### To do
Please copy every line of the records below that holds the word "debug".

___ Material provided

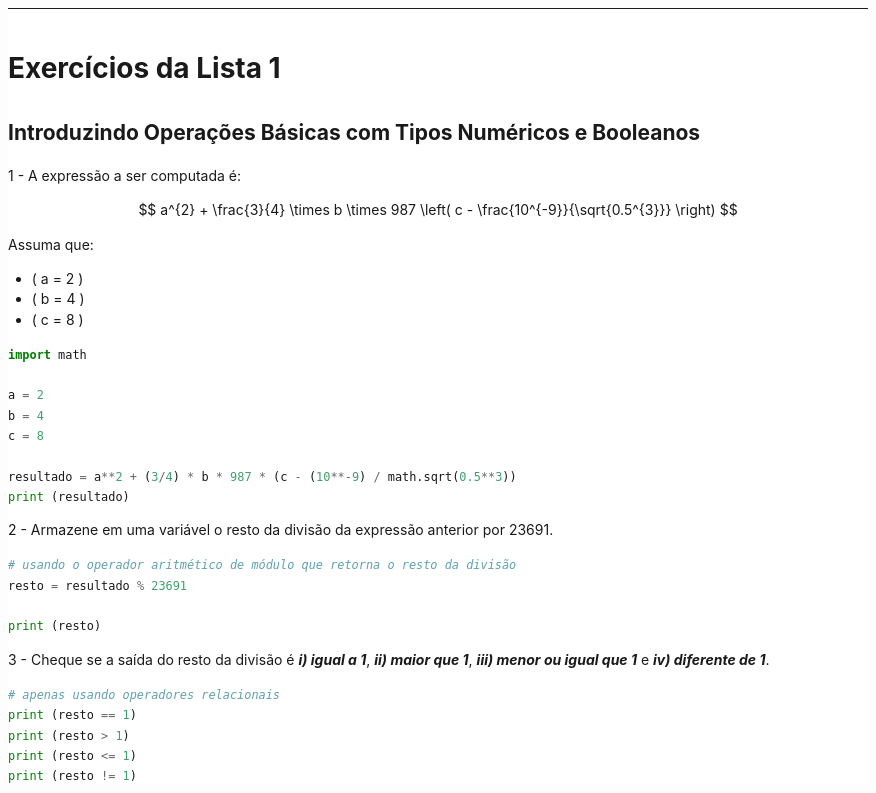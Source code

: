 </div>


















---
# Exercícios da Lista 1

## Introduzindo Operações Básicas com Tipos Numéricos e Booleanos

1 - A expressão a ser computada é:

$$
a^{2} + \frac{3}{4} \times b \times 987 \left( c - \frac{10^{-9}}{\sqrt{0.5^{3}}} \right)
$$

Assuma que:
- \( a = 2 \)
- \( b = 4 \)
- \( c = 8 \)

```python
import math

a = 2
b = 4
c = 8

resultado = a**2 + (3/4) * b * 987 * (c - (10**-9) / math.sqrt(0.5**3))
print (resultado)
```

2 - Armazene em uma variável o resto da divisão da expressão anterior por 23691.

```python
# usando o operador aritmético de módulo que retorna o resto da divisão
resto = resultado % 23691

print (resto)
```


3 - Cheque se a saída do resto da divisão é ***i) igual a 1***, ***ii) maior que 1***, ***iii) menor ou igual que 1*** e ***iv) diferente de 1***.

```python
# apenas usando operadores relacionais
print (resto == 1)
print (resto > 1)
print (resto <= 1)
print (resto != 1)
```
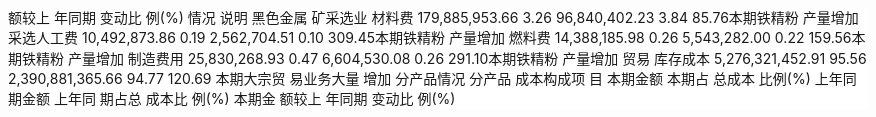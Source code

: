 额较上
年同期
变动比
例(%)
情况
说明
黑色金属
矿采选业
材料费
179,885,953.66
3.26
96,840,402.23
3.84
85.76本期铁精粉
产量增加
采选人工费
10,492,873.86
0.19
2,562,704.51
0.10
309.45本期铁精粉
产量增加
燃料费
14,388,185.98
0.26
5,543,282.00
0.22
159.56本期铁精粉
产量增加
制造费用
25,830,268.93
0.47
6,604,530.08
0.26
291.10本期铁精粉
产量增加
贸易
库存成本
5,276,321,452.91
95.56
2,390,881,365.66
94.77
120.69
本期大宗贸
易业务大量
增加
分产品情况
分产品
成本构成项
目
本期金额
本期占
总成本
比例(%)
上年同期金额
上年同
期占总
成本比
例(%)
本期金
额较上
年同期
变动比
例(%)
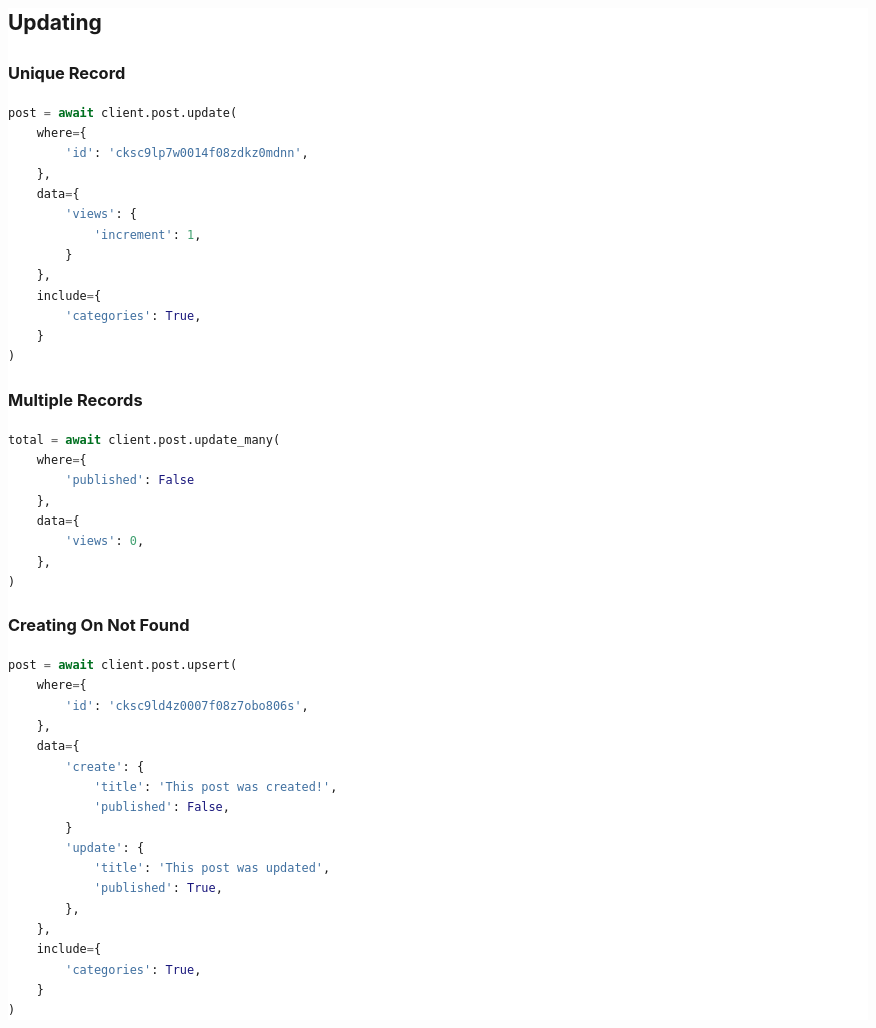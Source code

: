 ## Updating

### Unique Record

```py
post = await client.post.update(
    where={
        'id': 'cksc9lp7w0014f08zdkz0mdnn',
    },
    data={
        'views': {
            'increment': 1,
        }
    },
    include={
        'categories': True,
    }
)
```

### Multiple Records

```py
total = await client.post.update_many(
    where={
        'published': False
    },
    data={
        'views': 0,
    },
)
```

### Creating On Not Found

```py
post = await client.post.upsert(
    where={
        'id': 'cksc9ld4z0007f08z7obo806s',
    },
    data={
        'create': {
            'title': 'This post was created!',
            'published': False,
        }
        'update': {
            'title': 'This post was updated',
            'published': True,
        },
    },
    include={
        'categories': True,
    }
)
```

______
___ Material provided

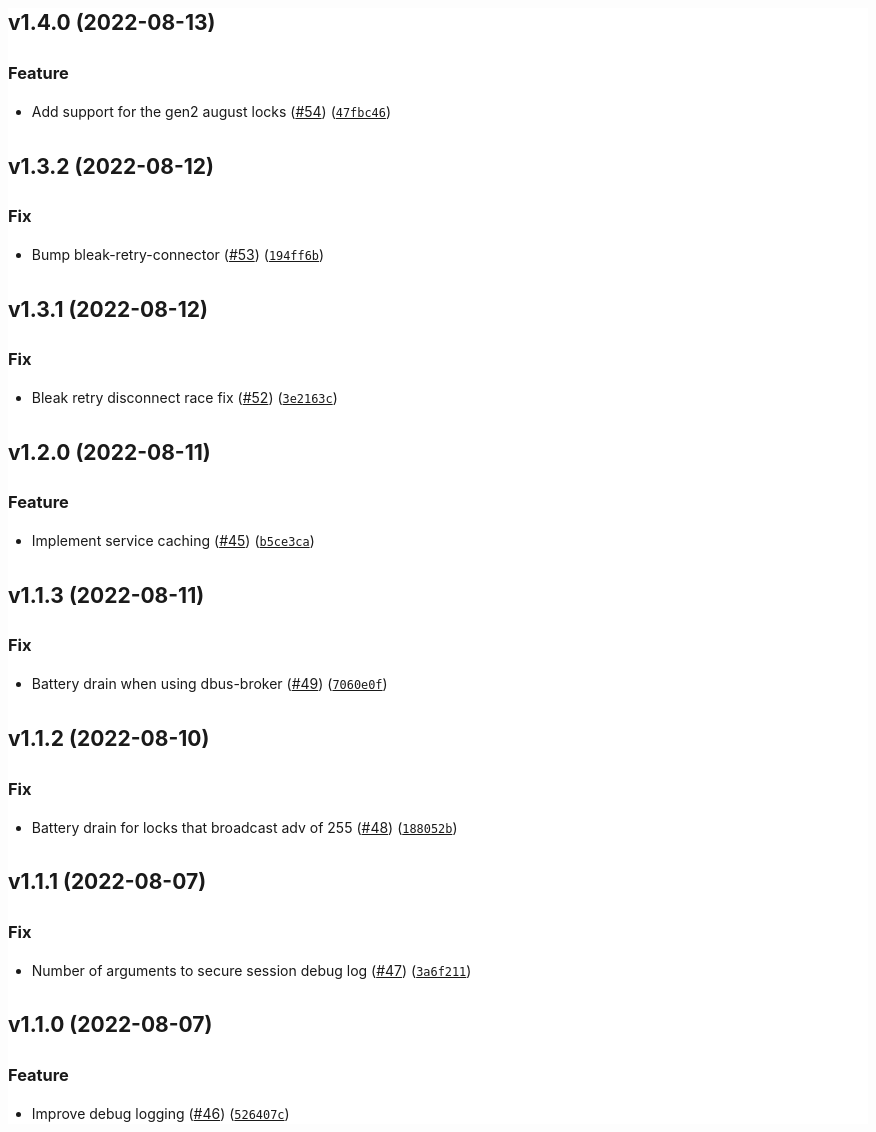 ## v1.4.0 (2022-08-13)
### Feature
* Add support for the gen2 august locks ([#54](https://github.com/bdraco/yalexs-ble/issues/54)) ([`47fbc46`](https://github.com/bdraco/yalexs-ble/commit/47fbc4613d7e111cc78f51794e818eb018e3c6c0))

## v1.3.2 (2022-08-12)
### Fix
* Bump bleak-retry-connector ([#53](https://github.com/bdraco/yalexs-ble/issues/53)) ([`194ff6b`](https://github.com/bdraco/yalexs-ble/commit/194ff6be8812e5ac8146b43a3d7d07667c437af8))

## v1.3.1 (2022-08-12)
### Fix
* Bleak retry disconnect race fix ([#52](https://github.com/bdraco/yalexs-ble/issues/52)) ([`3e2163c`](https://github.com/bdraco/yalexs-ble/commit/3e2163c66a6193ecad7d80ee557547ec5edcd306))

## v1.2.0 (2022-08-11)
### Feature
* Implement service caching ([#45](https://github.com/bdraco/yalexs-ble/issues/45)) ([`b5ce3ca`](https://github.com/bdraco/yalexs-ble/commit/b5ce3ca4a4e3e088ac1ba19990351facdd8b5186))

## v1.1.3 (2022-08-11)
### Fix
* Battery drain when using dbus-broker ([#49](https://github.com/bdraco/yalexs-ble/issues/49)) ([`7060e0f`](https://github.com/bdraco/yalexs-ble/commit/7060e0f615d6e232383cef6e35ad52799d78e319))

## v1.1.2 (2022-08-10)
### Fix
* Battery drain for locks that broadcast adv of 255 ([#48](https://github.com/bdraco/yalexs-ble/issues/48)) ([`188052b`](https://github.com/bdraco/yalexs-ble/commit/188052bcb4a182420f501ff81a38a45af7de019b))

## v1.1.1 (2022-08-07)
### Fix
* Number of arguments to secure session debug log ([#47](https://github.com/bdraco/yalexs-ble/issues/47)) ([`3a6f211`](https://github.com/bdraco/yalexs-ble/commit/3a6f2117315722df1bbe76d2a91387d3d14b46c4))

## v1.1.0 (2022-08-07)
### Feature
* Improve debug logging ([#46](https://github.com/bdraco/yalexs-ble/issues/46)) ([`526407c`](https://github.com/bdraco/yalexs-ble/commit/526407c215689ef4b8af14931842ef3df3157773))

______
___ Material provided

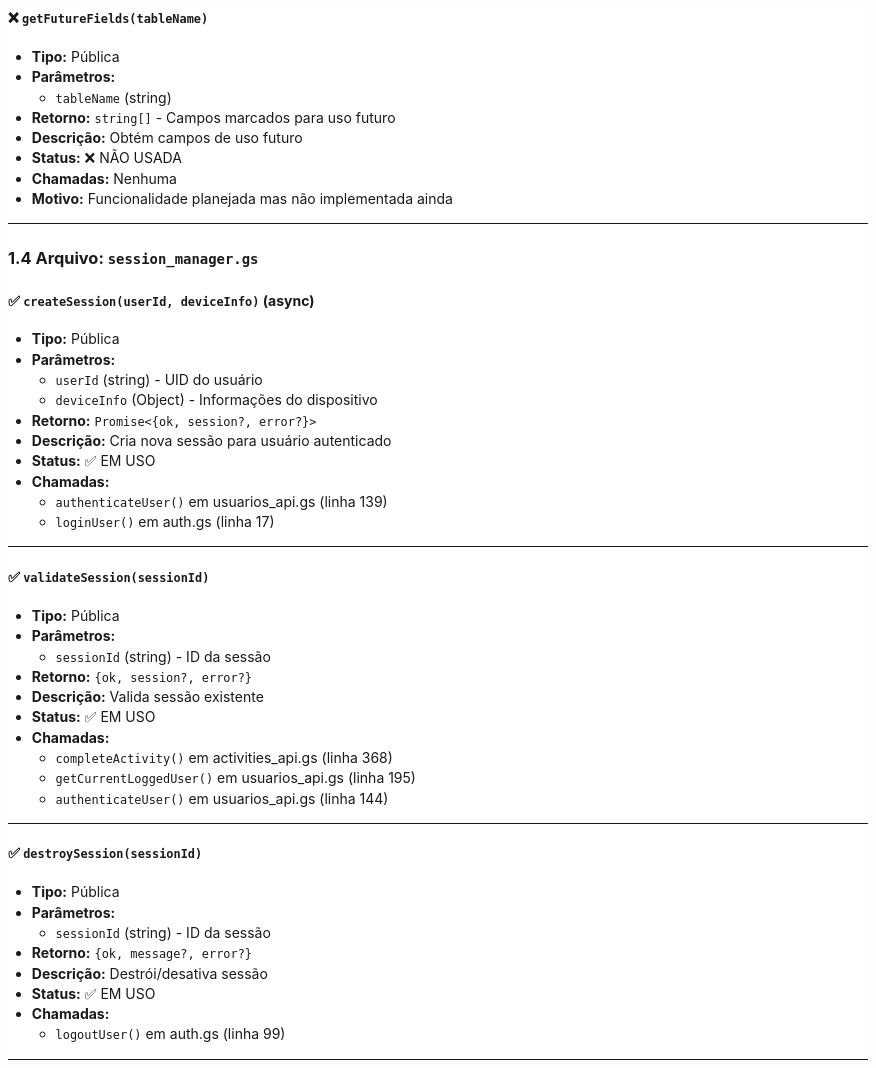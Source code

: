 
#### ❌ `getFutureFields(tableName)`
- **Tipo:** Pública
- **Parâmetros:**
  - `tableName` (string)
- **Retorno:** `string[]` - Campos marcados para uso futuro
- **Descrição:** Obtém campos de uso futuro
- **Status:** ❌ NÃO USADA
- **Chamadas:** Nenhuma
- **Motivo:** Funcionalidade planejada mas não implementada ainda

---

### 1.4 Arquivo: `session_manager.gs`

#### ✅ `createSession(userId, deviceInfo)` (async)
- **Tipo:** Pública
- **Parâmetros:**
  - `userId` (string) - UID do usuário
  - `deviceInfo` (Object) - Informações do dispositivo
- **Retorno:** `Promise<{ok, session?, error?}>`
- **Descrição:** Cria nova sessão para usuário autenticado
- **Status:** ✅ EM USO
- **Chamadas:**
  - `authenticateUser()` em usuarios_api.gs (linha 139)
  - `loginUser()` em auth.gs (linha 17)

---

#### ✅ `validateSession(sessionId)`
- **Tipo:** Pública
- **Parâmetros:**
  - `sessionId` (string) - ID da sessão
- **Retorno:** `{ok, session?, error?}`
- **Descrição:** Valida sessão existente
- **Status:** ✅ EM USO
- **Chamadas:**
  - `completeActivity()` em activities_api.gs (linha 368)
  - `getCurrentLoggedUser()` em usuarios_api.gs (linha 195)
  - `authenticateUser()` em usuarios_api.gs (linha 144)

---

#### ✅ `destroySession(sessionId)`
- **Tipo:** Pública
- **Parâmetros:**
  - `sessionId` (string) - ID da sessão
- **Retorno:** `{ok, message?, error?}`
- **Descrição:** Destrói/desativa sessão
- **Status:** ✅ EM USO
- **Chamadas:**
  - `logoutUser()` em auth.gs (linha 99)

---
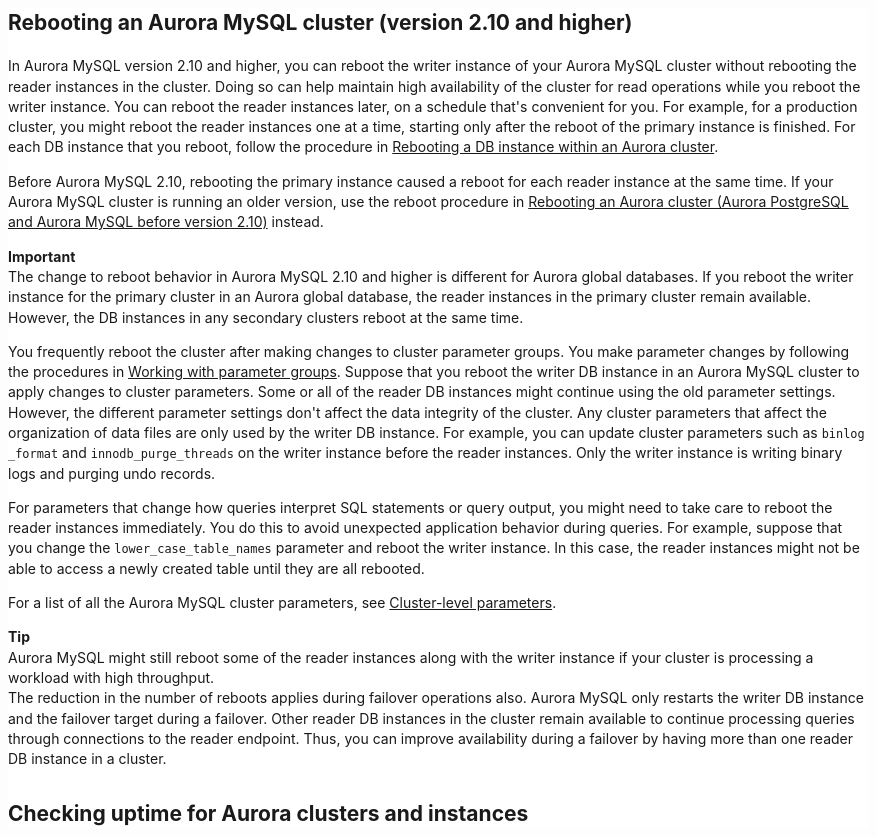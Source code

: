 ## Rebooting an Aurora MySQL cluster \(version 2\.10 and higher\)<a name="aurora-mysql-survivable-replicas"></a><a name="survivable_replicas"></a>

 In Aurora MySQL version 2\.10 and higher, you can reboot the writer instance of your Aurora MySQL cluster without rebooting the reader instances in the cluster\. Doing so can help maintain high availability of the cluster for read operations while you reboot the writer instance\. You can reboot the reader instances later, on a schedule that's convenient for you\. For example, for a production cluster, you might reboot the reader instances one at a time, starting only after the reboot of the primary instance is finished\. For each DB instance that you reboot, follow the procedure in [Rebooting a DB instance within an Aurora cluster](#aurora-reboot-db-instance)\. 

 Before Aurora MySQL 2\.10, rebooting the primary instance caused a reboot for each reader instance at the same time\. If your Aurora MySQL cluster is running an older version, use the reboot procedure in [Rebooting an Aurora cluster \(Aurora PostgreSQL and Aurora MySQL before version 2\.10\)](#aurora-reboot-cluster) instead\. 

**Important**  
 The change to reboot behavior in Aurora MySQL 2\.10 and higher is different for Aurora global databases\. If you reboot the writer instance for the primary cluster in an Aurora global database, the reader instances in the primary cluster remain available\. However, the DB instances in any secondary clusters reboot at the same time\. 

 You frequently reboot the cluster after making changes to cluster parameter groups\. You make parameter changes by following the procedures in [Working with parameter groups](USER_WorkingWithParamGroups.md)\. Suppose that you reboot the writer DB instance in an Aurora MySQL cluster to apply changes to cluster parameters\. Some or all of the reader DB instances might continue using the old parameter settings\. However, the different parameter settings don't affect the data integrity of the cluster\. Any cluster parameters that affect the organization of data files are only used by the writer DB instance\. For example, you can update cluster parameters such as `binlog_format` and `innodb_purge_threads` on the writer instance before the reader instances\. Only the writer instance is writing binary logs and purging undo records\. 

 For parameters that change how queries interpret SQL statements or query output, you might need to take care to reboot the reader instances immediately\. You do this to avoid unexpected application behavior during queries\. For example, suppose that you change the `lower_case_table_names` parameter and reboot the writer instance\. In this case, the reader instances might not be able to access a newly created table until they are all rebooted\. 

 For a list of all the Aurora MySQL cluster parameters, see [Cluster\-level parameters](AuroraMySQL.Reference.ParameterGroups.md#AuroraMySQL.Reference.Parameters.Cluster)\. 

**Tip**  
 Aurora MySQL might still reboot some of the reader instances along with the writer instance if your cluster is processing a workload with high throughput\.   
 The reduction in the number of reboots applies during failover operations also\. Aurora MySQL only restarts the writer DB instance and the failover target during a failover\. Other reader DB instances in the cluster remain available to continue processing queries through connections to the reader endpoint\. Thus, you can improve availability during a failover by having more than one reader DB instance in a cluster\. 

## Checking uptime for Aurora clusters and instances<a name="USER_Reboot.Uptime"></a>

______

### Result of the exercise
* Number of arguments to secure session debug log ([#47](https://github.com/bdraco/yalexs-ble/issues/47)) ([`3a6f211`](https://github.com/bdraco/yalexs-ble/commit/3a6f2117315722df1bbe76d2a91387d3d14b46c4))
* Improve debug logging ([#46](https://github.com/bdraco/yalexs-ble/issues/46)) ([`526407c`](https://github.com/bdraco/yalexs-ble/commit/526407c215689ef4b8af14931842ef3df3157773))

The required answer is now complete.